Le réamortissement recalcule le prêt que tu as déjà : tu verses un capital, la banque recalcule la mensualité sur la durée restante au même taux, et la date d'échéance ne bouge pas. Prends un prêt de 400 000 € à 6,5 % sur trente ans — mensualité de 2 528,27 € — cinq ans plus tard, capital restant dû de 374 443,91 € et 300 mois à courir. Verse 60 000 € et le capital tombe à 314 443,91 €. Réamortis et la mensualité passe à 2 123,15 €, soit 405,12 € de moins, et les intérêts restants passent de 384 037,72 € à 322 500,43 €, une économie de 61 537,29 €. Verse les mêmes 60 000 € en gardant 2 528,27 € et le prêt se solde en 207,3 mois au lieu de 300, les intérêts tombant à 209 678,48 € — une économie de 174 359,24 €, presque le triple.
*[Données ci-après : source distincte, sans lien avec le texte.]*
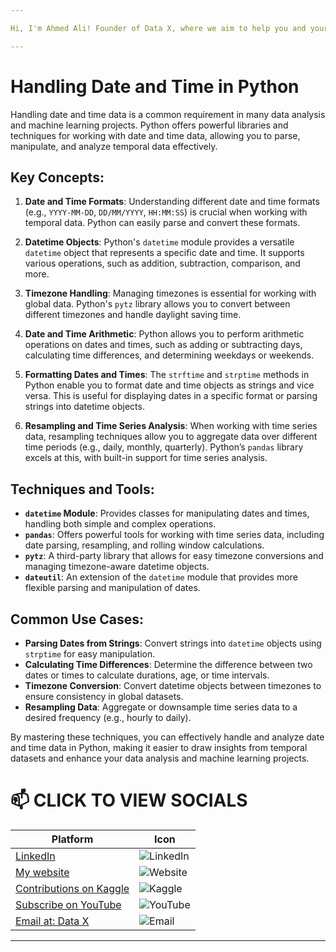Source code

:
 ```yaml
---

Hi, I'm Ahmed Ali! Founder of Data X, where we aim to help you and your business with data science, data analysis, machine learning, and AI solutions. Please don’t forget to follow me for more projects like this.

---
```


# Handling Date and Time in Python

Handling date and time data is a common requirement in many data analysis and machine learning projects. Python offers powerful libraries and techniques for working with date and time data, allowing you to parse, manipulate, and analyze temporal data effectively.

## Key Concepts:

1. **Date and Time Formats**: Understanding different date and time formats (e.g., `YYYY-MM-DD`, `DD/MM/YYYY`, `HH:MM:SS`) is crucial when working with temporal data. Python can easily parse and convert these formats.

2. **Datetime Objects**: Python's `datetime` module provides a versatile `datetime` object that represents a specific date and time. It supports various operations, such as addition, subtraction, comparison, and more.

3. **Timezone Handling**: Managing timezones is essential for working with global data. Python's `pytz` library allows you to convert between different timezones and handle daylight saving time.

4. **Date and Time Arithmetic**: Python allows you to perform arithmetic operations on dates and times, such as adding or subtracting days, calculating time differences, and determining weekdays or weekends.

5. **Formatting Dates and Times**: The `strftime` and `strptime` methods in Python enable you to format date and time objects as strings and vice versa. This is useful for displaying dates in a specific format or parsing strings into datetime objects.

6. **Resampling and Time Series Analysis**: When working with time series data, resampling techniques allow you to aggregate data over different time periods (e.g., daily, monthly, quarterly). Python’s `pandas` library excels at this, with built-in support for time series analysis.

## Techniques and Tools:

- **`datetime` Module**: Provides classes for manipulating dates and times, handling both simple and complex operations.
- **`pandas`**: Offers powerful tools for working with time series data, including date parsing, resampling, and rolling window calculations.
- **`pytz`**: A third-party library that allows for easy timezone conversions and managing timezone-aware datetime objects.
- **`dateutil`**: An extension of the `datetime` module that provides more flexible parsing and manipulation of dates.

## Common Use Cases:

- **Parsing Dates from Strings**: Convert strings into `datetime` objects using `strptime` for easy manipulation.
- **Calculating Time Differences**: Determine the difference between two dates or times to calculate durations, age, or time intervals.
- **Timezone Conversion**: Convert datetime objects between timezones to ensure consistency in global datasets.
- **Resampling Data**: Aggregate or downsample time series data to a desired frequency (e.g., hourly to daily).

By mastering these techniques, you can effectively handle and analyze date and time data in Python, making it easier to draw insights from temporal datasets and enhance your data analysis and machine learning projects.

# 📫 CLICK TO VIEW SOCIALS

| Platform                                   | Icon                                                                                 |
|--------------------------------------------|--------------------------------------------------------------------------------------|
| [LinkedIn](https://www.linkedin.com/in/rajaahmedalikhan)   | ![LinkedIn](https://img.shields.io/badge/-LinkedIn-0077B5?logo=linkedin&logoColor=white)   |
| [My website](https://dataxofficial.com)         | ![Website](https://img.shields.io/badge/-Website-FF6600?logo=web&logoColor=white)         |
| [Contributions on Kaggle](https://www.kaggle.com/datascientist97) | ![Kaggle](https://img.shields.io/badge/-Kaggle-20BEFF?logo=kaggle&logoColor=white)      |
| [Subscribe on YouTube](https://www.youtube.com/@datax_official) | ![YouTube](https://img.shields.io/badge/-YouTube-FF0000?logo=youtube&logoColor=white) |
| [Email at: Data X](mailto:datascientist097@gmail.com)     | ![Email](https://img.shields.io/badge/-Email-D14836?logo=gmail&logoColor=white)          |

---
Racheter 314 443,91 € sur vingt-cinq ans neufs à 6,0 % avec 2 % de frais intégrés donne 2 066,49 € de mensualité et 78 535,87 € d'économie ; sur trente ans neufs, l'économie s'effondre à 6 217,79 €. Le réamortissement économise donc le moins parmi les options qui gardent l'échéance, et c'est la seule qui baisse la charge mensuelle sans réinstruire quoi que ce soit.

Le même apport de 60 000 €, de trois façons. Le réamortissement baisse la mensualité de 405,12 € et économise 61 537 € d'intérêts. Garder la mensualité en économise 174 359 €. Racheter le prêt fait encore autre chose — et le gagnant dépend d'une question que personne ne pose.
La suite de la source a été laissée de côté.